━━━━━ EXTRACTED ENTRIES ━━━━━

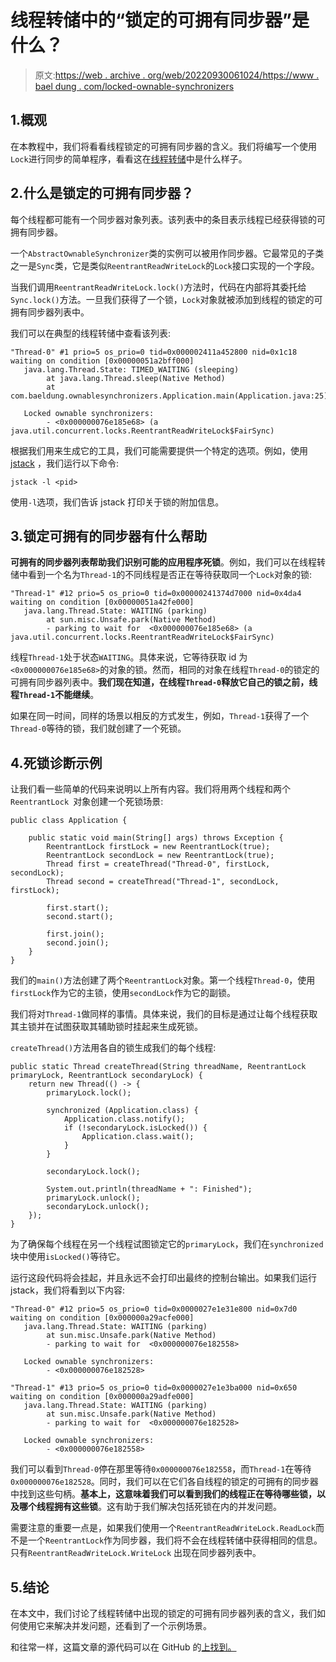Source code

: # 线程转储中的“锁定的可拥有同步器”是什么？

> 原文:[https://web . archive . org/web/20220930061024/https://www . bael dung . com/locked-ownable-synchronizers](https://web.archive.org/web/20220930061024/https://www.baeldung.com/locked-ownable-synchronizers)

## 1.概观

在本教程中，我们将看看线程锁定的可拥有同步器的含义。我们将编写一个使用`Lock`进行同步的简单程序，看看这在[线程转储](/web/20220905041908/https://www.baeldung.com/java-thread-dump)中是什么样子。

## 2.什么是锁定的可拥有同步器？

每个线程都可能有一个同步器对象列表。该列表中的条目表示线程已经获得锁的可拥有同步器。

一个`AbstractOwnableSynchronizer`类的实例可以被用作同步器。它最常见的子类之一是`Sync`类，它是类似`ReentrantReadWriteLock`的`Lock`接口实现的一个字段。

当我们调用`ReentrantReadWriteLock.lock()`方法时，代码在内部将其委托给`Sync.lock()`方法。一旦我们获得了一个锁，`Lock`对象就被添加到线程的锁定的可拥有同步器列表中。

我们可以在典型的线程转储中查看该列表:

```
"Thread-0" #1 prio=5 os_prio=0 tid=0x000002411a452800 nid=0x1c18 waiting on condition [0x00000051a2bff000]
   java.lang.Thread.State: TIMED_WAITING (sleeping)
        at java.lang.Thread.sleep(Native Method)
        at com.baeldung.ownablesynchronizers.Application.main(Application.java:25)

   Locked ownable synchronizers:
        - <0x000000076e185e68> (a java.util.concurrent.locks.ReentrantReadWriteLock$FairSync)
```

根据我们用来生成它的工具，我们可能需要提供一个特定的选项。例如，使用 [jstack](/web/20220905041908/https://www.baeldung.com/java-thread-dump#1-jstack) ，我们运行以下命令:

```
jstack -l <pid>
```

使用`-l`选项，我们告诉 jstack 打印关于锁的附加信息。

## 3.锁定可拥有的同步器有什么帮助

**可拥有的同步器列表帮助我们识别可能的应用程序死锁**。例如，我们可以在线程转储中看到一个名为`Thread-1`的不同线程是否正在等待获取同一个`Lock`对象的锁:

```
"Thread-1" #12 prio=5 os_prio=0 tid=0x00000241374d7000 nid=0x4da4 waiting on condition [0x00000051a42fe000]
   java.lang.Thread.State: WAITING (parking)
        at sun.misc.Unsafe.park(Native Method)
        - parking to wait for  <0x000000076e185e68> (a java.util.concurrent.locks.ReentrantReadWriteLock$FairSync)
```

线程`Thread-1`处于状态`WAITING`。具体来说，它等待获取 id 为`<0x000000076e185e68>`的对象的锁。然而，相同的对象在线程`Thread-0`的锁定的可拥有同步器列表中。**我们现在知道，在线程`Thread-0`释放它自己的锁之前，线程`Thread-1`不能继续**。

如果在同一时间，同样的场景以相反的方式发生，例如，`Thread-1`获得了一个`Thread-0`等待的锁，我们就创建了一个死锁。

## 4.死锁诊断示例

让我们看一些简单的代码来说明以上所有内容。我们将用两个线程和两个`ReentrantLock `对象创建一个死锁场景:

```
public class Application {

    public static void main(String[] args) throws Exception {
        ReentrantLock firstLock = new ReentrantLock(true);
        ReentrantLock secondLock = new ReentrantLock(true);
        Thread first = createThread("Thread-0", firstLock, secondLock);
        Thread second = createThread("Thread-1", secondLock, firstLock);

        first.start();
        second.start();

        first.join();
        second.join();
    }
}
```

我们的`main()`方法创建了两个`ReentrantLock`对象。第一个线程`Thread-0`，使用`firstLock`作为它的主锁，使用`secondLock`作为它的副锁。

我们将对`Thread-1`做同样的事情。具体来说，我们的目标是通过让每个线程获取其主锁并在试图获取其辅助锁时挂起来生成死锁。

`createThread()`方法用各自的锁生成我们的每个线程:

```
public static Thread createThread(String threadName, ReentrantLock primaryLock, ReentrantLock secondaryLock) {
    return new Thread(() -> {
        primaryLock.lock();

        synchronized (Application.class) {
            Application.class.notify();
            if (!secondaryLock.isLocked()) {
                Application.class.wait();
            }
        }

        secondaryLock.lock();

        System.out.println(threadName + ": Finished");
        primaryLock.unlock();
        secondaryLock.unlock();
    });
}
```

为了确保每个线程在另一个线程试图锁定它的`primaryLock`，我们在`synchronized`块中使用`isLocked()`等待它。

运行这段代码将会挂起，并且永远不会打印出最终的控制台输出。如果我们运行 jstack，我们将看到以下内容:

```
"Thread-0" #12 prio=5 os_prio=0 tid=0x0000027e1e31e800 nid=0x7d0 waiting on condition [0x000000a29acfe000]
   java.lang.Thread.State: WAITING (parking)
        at sun.misc.Unsafe.park(Native Method)
        - parking to wait for  <0x000000076e182558>

   Locked ownable synchronizers:
        - <0x000000076e182528>

"Thread-1" #13 prio=5 os_prio=0 tid=0x0000027e1e3ba000 nid=0x650 waiting on condition [0x000000a29adfe000]
   java.lang.Thread.State: WAITING (parking)
        at sun.misc.Unsafe.park(Native Method)
        - parking to wait for  <0x000000076e182528>

   Locked ownable synchronizers:
        - <0x000000076e182558>
```

我们可以看到`Thread-0`停在那里等待`0x000000076e182558`，而`Thread-1`在等待`0x000000076e182528`。同时，我们可以在它们各自线程的锁定的可拥有的同步器中找到这些句柄。**基本上，这意味着我们可以看到我们的线程正在等待哪些锁，以及哪个线程拥有这些锁**。这有助于我们解决包括死锁在内的并发问题。

需要注意的重要一点是，如果我们使用一个`ReentrantReadWriteLock.ReadLock`而不是一个`ReentrantLock`作为同步器，我们将不会在线程转储中获得相同的信息。只有`ReentrantReadWriteLock.WriteLock` 出现在同步器列表中。

## 5.结论

在本文中，我们讨论了线程转储中出现的锁定的可拥有同步器列表的含义，我们如何使用它来解决并发问题，还看到了一个示例场景。

和往常一样，这篇文章的源代码可以在 GitHub 的[上找到。](https://web.archive.org/web/20220905041908/https://github.com/eugenp/tutorials/tree/master/core-java-modules/core-java-concurrency-advanced-4)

━━━━━

GOAL OF THE EXERCISE - Count how many lines in the records above hold the word "FairSync", and answer with that number alone.

PROBLEM SOLUTION - 2